EXERCISE OBJECTIVE → Return, word for word, only the lines of the data below that lie between the line with "Guidelines for optimizing" and the line with "Building, tagging, and", those two lines included.

Collection entries
|---|

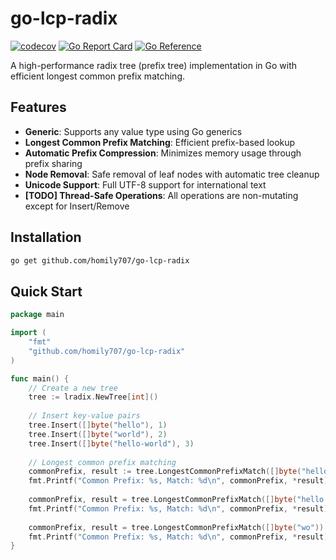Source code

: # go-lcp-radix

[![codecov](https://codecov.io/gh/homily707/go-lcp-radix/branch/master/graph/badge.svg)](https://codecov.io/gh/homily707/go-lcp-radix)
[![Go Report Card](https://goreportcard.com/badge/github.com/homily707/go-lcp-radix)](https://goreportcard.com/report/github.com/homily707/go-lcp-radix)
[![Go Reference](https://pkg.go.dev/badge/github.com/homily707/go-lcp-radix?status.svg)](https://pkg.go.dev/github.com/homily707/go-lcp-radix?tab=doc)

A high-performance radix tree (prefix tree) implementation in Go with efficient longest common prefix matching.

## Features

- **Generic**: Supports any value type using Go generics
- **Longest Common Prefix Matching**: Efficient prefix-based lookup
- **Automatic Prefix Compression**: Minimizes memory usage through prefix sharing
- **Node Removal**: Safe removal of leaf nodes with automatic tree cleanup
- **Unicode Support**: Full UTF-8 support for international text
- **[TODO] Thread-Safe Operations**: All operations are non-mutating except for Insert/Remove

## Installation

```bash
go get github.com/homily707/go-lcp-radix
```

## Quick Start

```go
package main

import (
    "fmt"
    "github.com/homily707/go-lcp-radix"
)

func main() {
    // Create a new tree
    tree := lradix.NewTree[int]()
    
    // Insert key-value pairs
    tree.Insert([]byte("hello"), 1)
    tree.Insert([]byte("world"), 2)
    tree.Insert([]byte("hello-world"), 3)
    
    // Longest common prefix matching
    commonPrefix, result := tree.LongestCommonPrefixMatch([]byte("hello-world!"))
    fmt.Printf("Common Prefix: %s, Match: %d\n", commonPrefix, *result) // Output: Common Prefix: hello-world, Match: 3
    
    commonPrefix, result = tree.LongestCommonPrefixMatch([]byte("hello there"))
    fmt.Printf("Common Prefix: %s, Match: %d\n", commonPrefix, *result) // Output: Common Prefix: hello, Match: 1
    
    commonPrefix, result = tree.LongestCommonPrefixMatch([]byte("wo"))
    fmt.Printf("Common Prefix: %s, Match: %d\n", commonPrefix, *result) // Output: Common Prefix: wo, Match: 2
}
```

|---|

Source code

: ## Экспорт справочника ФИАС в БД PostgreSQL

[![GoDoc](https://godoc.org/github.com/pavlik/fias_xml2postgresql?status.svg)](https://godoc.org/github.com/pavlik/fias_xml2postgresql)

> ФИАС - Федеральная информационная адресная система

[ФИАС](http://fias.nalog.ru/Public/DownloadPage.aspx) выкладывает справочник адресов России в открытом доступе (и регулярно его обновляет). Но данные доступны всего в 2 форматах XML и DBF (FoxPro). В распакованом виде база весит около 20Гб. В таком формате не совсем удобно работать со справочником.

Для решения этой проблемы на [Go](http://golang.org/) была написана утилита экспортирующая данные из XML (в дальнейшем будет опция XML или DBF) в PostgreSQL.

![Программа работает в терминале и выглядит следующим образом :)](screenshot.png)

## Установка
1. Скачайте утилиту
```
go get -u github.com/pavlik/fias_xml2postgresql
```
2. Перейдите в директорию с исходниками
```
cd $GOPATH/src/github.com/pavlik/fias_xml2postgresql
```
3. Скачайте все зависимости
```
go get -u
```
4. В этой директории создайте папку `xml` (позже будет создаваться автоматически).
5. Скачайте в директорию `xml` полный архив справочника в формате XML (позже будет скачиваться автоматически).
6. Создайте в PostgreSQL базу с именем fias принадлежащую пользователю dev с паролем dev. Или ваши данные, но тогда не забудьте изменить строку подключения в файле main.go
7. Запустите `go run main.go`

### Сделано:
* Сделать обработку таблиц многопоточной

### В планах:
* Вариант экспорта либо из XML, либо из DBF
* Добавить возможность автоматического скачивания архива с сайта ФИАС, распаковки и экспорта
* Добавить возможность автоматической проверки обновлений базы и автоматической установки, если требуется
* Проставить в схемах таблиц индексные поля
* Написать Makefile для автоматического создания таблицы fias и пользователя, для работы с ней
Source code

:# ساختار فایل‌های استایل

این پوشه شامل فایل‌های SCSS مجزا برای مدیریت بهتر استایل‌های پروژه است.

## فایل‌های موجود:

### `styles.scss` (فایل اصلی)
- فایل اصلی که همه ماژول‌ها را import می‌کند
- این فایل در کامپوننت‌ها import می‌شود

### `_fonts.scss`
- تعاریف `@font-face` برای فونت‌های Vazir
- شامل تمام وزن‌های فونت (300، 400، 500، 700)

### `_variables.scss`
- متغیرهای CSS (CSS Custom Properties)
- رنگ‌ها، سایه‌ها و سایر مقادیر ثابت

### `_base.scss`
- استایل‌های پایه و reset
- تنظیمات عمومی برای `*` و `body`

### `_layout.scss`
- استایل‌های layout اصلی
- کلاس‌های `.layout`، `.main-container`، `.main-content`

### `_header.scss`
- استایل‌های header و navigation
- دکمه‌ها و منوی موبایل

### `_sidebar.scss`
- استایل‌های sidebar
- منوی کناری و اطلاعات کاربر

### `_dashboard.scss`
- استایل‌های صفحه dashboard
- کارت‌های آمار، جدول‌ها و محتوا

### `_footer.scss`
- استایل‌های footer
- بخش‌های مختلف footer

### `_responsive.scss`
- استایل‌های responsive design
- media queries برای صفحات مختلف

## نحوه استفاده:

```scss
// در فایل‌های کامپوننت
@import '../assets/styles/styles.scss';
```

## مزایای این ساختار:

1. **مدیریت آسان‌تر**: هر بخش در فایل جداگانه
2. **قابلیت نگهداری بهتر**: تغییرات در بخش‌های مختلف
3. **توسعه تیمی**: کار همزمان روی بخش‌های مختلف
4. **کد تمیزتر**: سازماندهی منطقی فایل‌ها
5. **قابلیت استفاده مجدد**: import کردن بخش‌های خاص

|---|

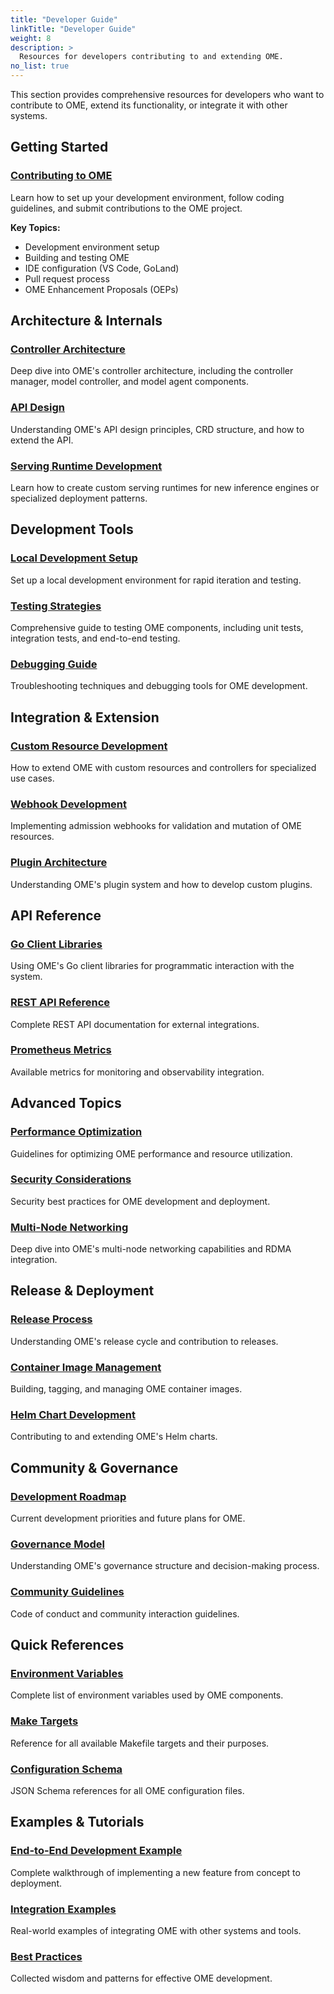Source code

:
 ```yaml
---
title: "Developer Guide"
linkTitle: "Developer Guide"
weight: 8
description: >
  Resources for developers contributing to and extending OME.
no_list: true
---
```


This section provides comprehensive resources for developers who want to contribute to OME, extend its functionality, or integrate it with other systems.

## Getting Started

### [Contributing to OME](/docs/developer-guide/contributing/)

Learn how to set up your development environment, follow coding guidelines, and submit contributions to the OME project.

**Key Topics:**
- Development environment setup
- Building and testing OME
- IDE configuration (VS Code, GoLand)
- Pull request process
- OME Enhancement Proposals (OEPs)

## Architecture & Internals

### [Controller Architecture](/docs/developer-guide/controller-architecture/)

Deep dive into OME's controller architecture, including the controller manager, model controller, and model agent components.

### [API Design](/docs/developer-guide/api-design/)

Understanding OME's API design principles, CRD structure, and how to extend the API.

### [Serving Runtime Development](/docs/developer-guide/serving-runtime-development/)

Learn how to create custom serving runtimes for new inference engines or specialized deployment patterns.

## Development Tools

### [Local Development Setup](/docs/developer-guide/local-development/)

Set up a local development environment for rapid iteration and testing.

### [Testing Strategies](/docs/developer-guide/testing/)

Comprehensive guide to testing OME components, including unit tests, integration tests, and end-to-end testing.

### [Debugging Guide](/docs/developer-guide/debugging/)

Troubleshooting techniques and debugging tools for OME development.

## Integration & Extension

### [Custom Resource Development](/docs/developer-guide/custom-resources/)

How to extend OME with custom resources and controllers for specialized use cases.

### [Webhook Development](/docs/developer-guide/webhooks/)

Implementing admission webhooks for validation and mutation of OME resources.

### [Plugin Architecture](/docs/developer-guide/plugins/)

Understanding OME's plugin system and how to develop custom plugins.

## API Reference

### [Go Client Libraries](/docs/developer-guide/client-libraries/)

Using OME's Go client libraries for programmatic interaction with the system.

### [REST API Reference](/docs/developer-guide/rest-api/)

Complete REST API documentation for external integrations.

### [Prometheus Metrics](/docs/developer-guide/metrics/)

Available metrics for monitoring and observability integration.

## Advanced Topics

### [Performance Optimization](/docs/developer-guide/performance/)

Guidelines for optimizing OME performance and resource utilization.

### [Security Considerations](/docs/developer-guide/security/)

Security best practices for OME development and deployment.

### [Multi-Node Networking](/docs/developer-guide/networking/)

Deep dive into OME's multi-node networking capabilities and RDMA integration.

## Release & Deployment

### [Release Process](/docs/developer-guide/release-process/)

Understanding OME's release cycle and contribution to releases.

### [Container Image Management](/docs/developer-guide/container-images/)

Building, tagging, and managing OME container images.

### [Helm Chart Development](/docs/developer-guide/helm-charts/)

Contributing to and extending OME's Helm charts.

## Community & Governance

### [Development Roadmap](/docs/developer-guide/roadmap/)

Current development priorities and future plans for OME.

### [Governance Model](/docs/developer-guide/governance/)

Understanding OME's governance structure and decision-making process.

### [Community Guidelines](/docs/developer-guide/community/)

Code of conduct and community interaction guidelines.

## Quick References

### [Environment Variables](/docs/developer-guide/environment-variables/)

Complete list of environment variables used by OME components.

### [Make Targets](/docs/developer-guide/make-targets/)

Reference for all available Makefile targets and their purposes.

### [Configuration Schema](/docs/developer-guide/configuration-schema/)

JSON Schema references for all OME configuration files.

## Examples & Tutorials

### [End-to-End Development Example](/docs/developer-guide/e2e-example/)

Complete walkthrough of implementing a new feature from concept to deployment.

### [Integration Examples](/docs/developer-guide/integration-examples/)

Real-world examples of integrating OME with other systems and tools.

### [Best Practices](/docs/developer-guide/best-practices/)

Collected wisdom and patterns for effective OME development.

|---|

TASK RESPONSE →
Guidelines for optimizing OME performance and resource utilization.

### [Security Considerations](/docs/developer-guide/security/)

Security best practices for OME development and deployment.

### [Multi-Node Networking](/docs/developer-guide/networking/)

Deep dive into OME's multi-node networking capabilities and RDMA integration.

## Release & Deployment

### [Release Process](/docs/developer-guide/release-process/)

Understanding OME's release cycle and contribution to releases.

### [Container Image Management](/docs/developer-guide/container-images/)

Building, tagging, and managing OME container images.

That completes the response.